Yeah I know. You can grab it with req.connection.remoteAddress.
But what if the request was sent via a proxy? Express has a solution for this, too:
app.set("trust proxy", true);
// ...
console.log(req.ips); // ["proxy-n", "proxy-2", "proxy-1", "client"]

But here's already the first flaw: req.ips only works if the client uses a proxy. If the client doesn't use a proxy you'd have to check that first and then fall back to req.connection.remoteAddress.
"This is shit. Change that." — Co-worker.

But wait, it gets even worse.

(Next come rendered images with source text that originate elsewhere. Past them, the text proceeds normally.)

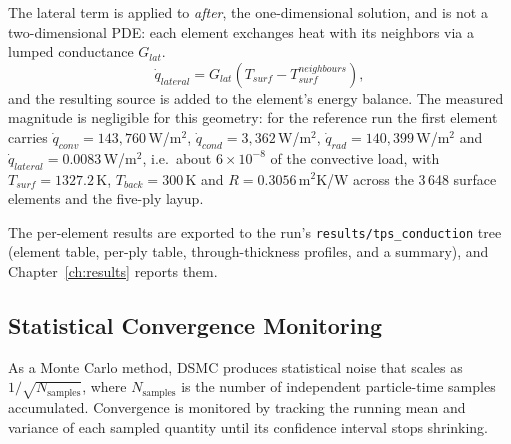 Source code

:The lateral term is applied to \emph{after}, the one-dimensional solution, and is not a two-dimensional PDE: each element exchanges heat with its neighbors via a lumped conductance $G_{lat}$.
\begin{equation}
    \dot{q}_{lateral} = G_{lat}\left(T_{surf}-T_{surf}^{neighbours}\right),
    \label{eq:lateral}
\end{equation}
and the resulting source is added to the element's energy balance. The measured magnitude is negligible for this geometry: for the reference run the first element carries $\dot{q}_{conv}=143{,}760$\,W/m$^2$, $\dot{q}_{cond}=3{,}362$\,W/m$^2$, $\dot{q}_{rad}=140{,}399$\,W/m$^2$ and $\dot{q}_{lateral}=0.0083$\,W/m$^2$, i.e.\ about $6\times10^{-8}$ of the convective load, with $T_{surf}=1327.2$\,K, $T_{back}=300$\,K and $R=0.3056$\,m$^2$K/W across the 3\,648 surface elements and the five-ply layup.

The per-element results are exported to the run's \texttt{results/tps\_conduction} tree (element table, per-ply table, through-thickness profiles, and a summary), and Chapter~\ref{ch:results} reports them.


\subsection{Statistical Convergence Monitoring}
As a Monte Carlo method, DSMC produces statistical noise that scales as $1/\sqrt{N_{\text{samples}}}$, where $N_{\text{samples}}$ is the number of independent particle-time samples accumulated. Convergence is monitored by tracking the running mean and variance of each sampled quantity until its confidence interval stops shrinking.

Let's say I use http-proxy. So http-proxy send all the client's requests to my nice little express app and is so kind to add an x-forwarded-for header with the client's IP.
console.log(req.ips); would return ["clientIP"], which is fine.
After half a year of testing and development on my http-proxyied testserver I want to move on to my production server. Without http-proxy.
Well, shit. req.ips is now empty and I'd have to use req.connection.remoteAddress everywhere where I used req.ips, which would be a lot of changing an reviewing.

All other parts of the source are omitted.